Le Programme alimentaire mondial (PAM) a averti mardi que l’aide qu’Israël autorise à entrer à Gaza restait une « goutte d’eau dans l’océan », quelques jours après la déclaration officielle de famine dans ce territoire palestinien déchiré par la guerre.
Les Nations Unies ont déclaré vendredi une famine à Gaza, dénonçant l’« obstruction systématique » de l’aide par Israël pendant sa guerre de près de deux ans avec le Hamas.
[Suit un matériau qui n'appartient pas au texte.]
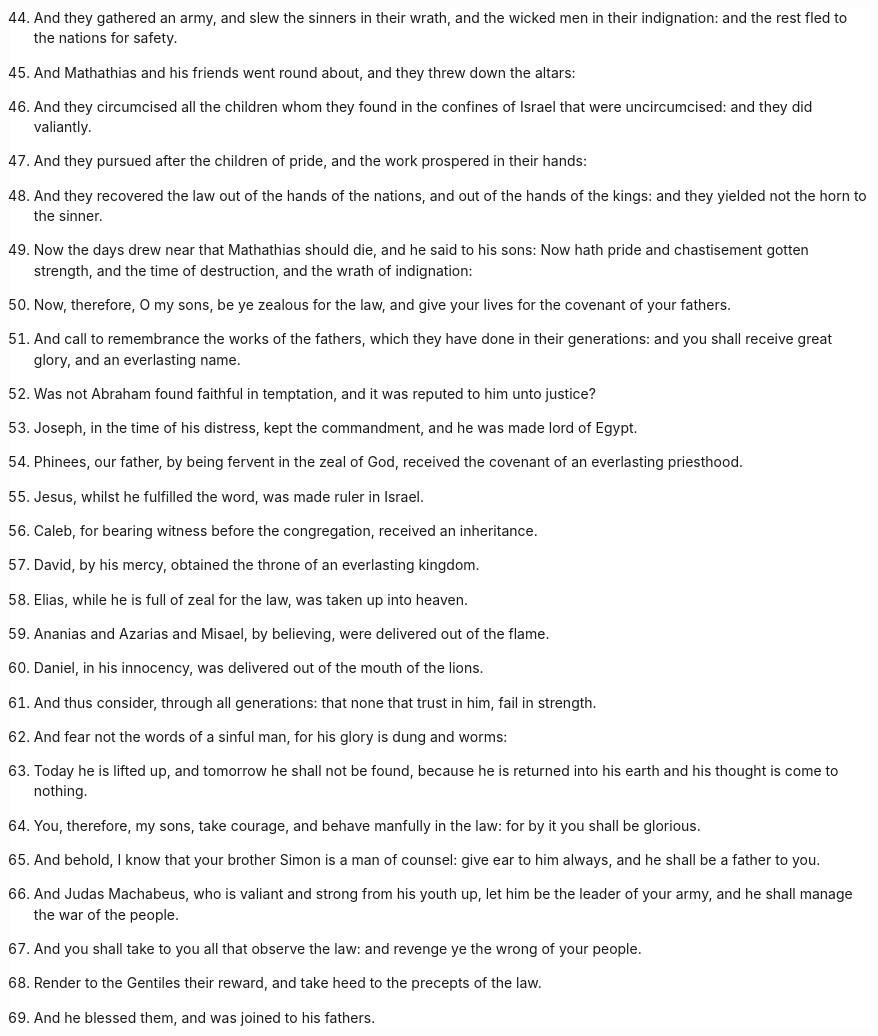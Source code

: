 44. And they gathered an army, and slew the sinners in their wrath, and the wicked men in their indignation: and the rest fled to the nations for safety.

45. And Mathathias and his friends went round about, and they threw down the altars:

46. And they circumcised all the children whom they found in the confines of Israel that were uncircumcised: and they did valiantly.

47. And they pursued after the children of pride, and the work prospered in their hands:

48. And they recovered the law out of the hands of the nations, and out of the hands of the kings: and they yielded not the horn to the sinner.

49. Now the days drew near that Mathathias should die, and he said to his sons: Now hath pride and chastisement gotten strength, and the time of destruction, and the wrath of indignation:

50. Now, therefore, O my sons, be ye zealous for the law, and give your lives for the covenant of your fathers.

51. And call to remembrance the works of the fathers, which they have done in their generations: and you shall receive great glory, and an everlasting name.

52. Was not Abraham found faithful in temptation, and it was reputed to him unto justice?

53. Joseph, in the time of his distress, kept the commandment, and he was made lord of Egypt.

54. Phinees, our father, by being fervent in the zeal of God, received the covenant of an everlasting priesthood.

55. Jesus, whilst he fulfilled the word, was made ruler in Israel.

56. Caleb, for bearing witness before the congregation, received an inheritance.

57. David, by his mercy, obtained the throne of an everlasting kingdom.

58. Elias, while he is full of zeal for the law, was taken up into heaven.

59. Ananias and Azarias and Misael, by believing, were delivered out of the flame.

60. Daniel, in his innocency, was delivered out of the mouth of the lions.

61. And thus consider, through all generations: that none that trust in him, fail in strength.

62. And fear not the words of a sinful man, for his glory is dung and worms:

63. Today he is lifted up, and tomorrow he shall not be found, because he is returned into his earth and his thought is come to nothing.

64. You, therefore, my sons, take courage, and behave manfully in the law: for by it you shall be glorious.

65. And behold, I know that your brother Simon is a man of counsel: give ear to him always, and he shall be a father to you.

66. And Judas Machabeus, who is valiant and strong from his youth up, let him be the leader of your army, and he shall manage the war of the people.

67. And you shall take to you all that observe the law: and revenge ye the wrong of your people.

68. Render to the Gentiles their reward, and take heed to the precepts of the law.

69. And he blessed them, and was joined to his fathers.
Carl Skau, directeur des opérations du PAM, a déclaré qu’au cours des deux dernières semaines, l’aide humanitaire avait légèrement augmenté, avec une moyenne d’environ 100 camions par jour.
« Cela reste une goutte d’eau dans l’océan, alors que l’on parle d’aider quelque 2,1 millions de personnes », a déclaré Skau à l’AFP lors d’une visite à New Delhi.
« Nous avons besoin d’un niveau d’aide totalement différent pour inverser la tendance de la famine.»
L’Initiative intégrée de classification de la sécurité alimentaire (IPC), basée à Rome, a indiqué que la famine touchait 500 000 personnes à Gaza.
Elle définit la famine comme une situation dans laquelle 20 % des ménages sont confrontés à des pénuries alimentaires extrêmes, plus de 30 % des enfants de moins de cinq ans souffrent de malnutrition aiguë et le seuil de surmortalité est d’au moins deux personnes sur 10 000 par jour.